The annual meetings of the International Monetary Fund and the World Bank Group in Tokyo earlier this month saw strong messages delivered on ending poverty and food scarcity, but the gathering failed to map out a solution to these issues, the president of the International Cooperative Alliance said.
Dame Pauline Green, the first female president of the Geneva-based global body for cooperatives, was in Tokyo this month to attend events related to the meetings.
Newly elected World Bank President Jim Yong Kim made some “crucially important remarks” over his organization’s will to end poverty, Green said in an interview with The Japan Times on Friday, adding that his words were “heartening.”
She also hailed the fact that global inequality was a key theme at some of the seminars and debates. But in regards to progress made, the ICA president said the outcome at Tokyo lacked tangible results.
Comparing the meeting with other confabs, such as the G-20, where solutions to the world’s problems are hard to arrive at, Green said the talks in Tokyo were anticlimactic.

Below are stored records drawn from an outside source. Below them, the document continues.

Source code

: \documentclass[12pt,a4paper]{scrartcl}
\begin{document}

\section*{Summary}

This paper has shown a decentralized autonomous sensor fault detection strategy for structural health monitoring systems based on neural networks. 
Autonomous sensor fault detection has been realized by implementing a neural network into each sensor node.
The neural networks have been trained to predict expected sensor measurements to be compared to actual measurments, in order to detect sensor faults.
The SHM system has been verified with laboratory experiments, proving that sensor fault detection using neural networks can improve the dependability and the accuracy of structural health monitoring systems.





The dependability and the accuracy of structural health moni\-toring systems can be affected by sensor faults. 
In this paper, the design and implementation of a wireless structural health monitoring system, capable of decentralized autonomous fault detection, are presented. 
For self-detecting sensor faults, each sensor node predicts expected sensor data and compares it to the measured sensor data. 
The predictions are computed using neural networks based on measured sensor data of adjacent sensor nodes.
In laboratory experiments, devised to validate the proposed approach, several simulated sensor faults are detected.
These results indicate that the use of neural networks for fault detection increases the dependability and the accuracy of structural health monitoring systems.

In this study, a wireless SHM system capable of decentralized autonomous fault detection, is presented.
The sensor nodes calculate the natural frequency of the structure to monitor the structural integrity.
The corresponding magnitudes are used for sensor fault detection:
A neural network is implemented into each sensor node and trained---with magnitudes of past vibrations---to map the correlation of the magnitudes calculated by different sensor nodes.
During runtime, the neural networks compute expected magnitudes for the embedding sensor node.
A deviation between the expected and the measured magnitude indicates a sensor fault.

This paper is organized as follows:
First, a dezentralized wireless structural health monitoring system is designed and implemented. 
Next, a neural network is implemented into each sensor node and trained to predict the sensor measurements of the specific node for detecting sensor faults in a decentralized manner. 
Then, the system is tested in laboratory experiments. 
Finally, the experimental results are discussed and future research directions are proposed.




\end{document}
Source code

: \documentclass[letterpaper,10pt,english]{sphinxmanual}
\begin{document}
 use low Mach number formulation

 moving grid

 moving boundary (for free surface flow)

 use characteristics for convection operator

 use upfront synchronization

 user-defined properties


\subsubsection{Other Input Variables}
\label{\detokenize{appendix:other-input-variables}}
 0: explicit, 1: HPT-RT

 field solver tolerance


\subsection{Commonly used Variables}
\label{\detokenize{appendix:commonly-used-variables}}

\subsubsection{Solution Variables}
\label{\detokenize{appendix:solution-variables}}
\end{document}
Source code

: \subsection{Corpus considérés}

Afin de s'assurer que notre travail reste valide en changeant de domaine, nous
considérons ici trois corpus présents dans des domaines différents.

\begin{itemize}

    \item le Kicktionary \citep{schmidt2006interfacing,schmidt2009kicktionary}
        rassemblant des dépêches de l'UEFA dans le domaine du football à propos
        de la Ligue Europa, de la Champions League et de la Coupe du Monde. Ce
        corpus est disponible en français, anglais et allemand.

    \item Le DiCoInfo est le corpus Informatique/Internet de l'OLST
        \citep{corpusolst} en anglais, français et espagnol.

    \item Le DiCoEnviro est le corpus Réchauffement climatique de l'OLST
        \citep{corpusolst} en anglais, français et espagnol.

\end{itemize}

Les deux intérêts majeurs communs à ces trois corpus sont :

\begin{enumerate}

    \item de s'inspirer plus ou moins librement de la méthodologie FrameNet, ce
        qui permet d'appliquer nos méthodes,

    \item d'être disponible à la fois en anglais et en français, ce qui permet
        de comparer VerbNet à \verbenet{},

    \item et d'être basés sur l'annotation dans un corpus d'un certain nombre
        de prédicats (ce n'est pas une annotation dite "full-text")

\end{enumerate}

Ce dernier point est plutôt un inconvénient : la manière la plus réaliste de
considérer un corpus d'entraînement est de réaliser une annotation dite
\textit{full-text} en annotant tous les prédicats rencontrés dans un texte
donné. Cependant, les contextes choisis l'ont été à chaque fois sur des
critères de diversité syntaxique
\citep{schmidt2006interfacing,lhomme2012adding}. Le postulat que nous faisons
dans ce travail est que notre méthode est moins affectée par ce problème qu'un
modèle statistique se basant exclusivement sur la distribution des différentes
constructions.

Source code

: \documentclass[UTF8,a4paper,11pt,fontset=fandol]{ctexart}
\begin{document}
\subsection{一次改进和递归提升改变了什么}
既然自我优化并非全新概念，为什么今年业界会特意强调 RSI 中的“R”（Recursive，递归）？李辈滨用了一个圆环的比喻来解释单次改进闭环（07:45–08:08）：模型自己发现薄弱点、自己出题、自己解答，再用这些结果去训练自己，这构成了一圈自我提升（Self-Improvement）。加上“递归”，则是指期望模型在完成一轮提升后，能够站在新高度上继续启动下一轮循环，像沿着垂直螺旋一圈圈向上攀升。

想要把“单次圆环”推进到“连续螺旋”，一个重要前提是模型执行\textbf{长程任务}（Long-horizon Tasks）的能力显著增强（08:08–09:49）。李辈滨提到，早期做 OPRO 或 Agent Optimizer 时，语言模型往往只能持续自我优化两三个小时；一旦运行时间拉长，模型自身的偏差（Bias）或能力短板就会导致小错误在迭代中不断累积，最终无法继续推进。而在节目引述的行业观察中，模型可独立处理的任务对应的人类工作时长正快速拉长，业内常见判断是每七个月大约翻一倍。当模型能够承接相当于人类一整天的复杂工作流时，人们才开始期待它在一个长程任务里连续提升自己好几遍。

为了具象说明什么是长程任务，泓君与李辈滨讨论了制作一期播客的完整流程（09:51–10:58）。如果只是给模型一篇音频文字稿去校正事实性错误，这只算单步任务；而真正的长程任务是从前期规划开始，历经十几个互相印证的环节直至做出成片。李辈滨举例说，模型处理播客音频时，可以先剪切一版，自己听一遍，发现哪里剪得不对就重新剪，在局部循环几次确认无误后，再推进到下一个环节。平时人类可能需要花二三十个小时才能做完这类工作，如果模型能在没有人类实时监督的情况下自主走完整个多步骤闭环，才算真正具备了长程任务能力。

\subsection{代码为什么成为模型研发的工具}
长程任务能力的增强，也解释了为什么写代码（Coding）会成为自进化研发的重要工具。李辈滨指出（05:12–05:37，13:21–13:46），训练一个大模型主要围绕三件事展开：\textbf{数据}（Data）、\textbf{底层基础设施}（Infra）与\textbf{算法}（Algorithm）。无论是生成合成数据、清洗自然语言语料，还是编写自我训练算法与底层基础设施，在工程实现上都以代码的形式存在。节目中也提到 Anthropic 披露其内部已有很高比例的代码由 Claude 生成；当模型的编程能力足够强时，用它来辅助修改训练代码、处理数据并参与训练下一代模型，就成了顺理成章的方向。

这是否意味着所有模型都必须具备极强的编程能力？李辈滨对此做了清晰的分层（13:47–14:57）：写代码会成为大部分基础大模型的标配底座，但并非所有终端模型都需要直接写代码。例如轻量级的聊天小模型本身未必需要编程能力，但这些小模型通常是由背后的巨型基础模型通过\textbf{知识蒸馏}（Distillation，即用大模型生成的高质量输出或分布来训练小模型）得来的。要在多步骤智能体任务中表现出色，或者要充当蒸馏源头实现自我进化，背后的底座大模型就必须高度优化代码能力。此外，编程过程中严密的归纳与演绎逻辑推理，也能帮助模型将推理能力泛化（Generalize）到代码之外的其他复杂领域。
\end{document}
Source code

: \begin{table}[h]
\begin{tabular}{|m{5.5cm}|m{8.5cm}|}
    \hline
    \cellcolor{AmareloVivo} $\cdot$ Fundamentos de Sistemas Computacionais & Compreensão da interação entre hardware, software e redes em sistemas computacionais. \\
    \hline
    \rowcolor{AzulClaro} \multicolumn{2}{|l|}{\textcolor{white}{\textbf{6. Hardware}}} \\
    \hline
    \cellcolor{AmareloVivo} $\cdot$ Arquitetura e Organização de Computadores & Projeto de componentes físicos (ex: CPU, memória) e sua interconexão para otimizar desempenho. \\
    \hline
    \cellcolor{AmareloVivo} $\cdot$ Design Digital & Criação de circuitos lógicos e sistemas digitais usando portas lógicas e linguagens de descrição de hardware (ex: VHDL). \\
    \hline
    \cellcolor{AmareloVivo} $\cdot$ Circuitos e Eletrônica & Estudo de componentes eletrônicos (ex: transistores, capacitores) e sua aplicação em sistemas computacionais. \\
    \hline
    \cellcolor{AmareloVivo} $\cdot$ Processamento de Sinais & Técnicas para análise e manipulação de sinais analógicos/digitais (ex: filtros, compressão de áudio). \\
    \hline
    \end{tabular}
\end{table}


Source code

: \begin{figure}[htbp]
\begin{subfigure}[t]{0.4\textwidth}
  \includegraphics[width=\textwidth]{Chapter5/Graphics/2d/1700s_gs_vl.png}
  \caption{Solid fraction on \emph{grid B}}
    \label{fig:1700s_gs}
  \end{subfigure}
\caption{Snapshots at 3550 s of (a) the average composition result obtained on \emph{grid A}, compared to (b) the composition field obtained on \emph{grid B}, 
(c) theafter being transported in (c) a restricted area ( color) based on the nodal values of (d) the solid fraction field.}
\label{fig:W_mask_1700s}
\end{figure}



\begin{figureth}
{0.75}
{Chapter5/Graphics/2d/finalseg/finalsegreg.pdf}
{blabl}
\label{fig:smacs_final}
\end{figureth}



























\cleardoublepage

“Overall, it was generally disappointing, especially considering the magnitude of the crisis, which has been so big.”
The meetings lacked “a strong political leadership needed to reach a collective solution” on global issues, she added.
With a membership of nearly 1 billion people across 96 countries, the ICA is one of the largest nongovernmental organizations in the world.
On the ongoing eurozone crisis, Green, who was a key member of the European Parliament in the 1990s, said the time is ripe for making a fundamental change in the way economic decisions are made.
“Putting people at the heart of the economy” instead of “trying to make a quick buck” is crucial, she said.
Mutual, cooperative institutions where one does not need to constantly worry about stock markets and investor pressure should be considered as an alternative measure to diversify the economy, she added.
On Japan’s involvement in ending global poverty and inequality, Green lauded Tokyo for its efforts, which include programs across Asia to aid cooperative agricultural development.
While some of the programs tend to be overlooked because Tokyo “does it quietly,” Green said that “Japan’s government and cooperatives are playing a crucial role.”
However, the Japanese government’s assistance to domestic cooperatives is falling short of expectations, she said.
“There is much that still needs to be done in Japan to allow the cooperative movement to maximize its input to the domestic Japanese economy,” she said, touching on her visit to disaster-struck Miyagi Prefecture in July 2011.
Although the local co-ops were eager to develop cooperatively owned community energy generation facilities, the slow deregulation of Japan’s electricity market has made this impossible. Local co-ops have been complaining that there are too many legal obstacles to move the project forward, Green said.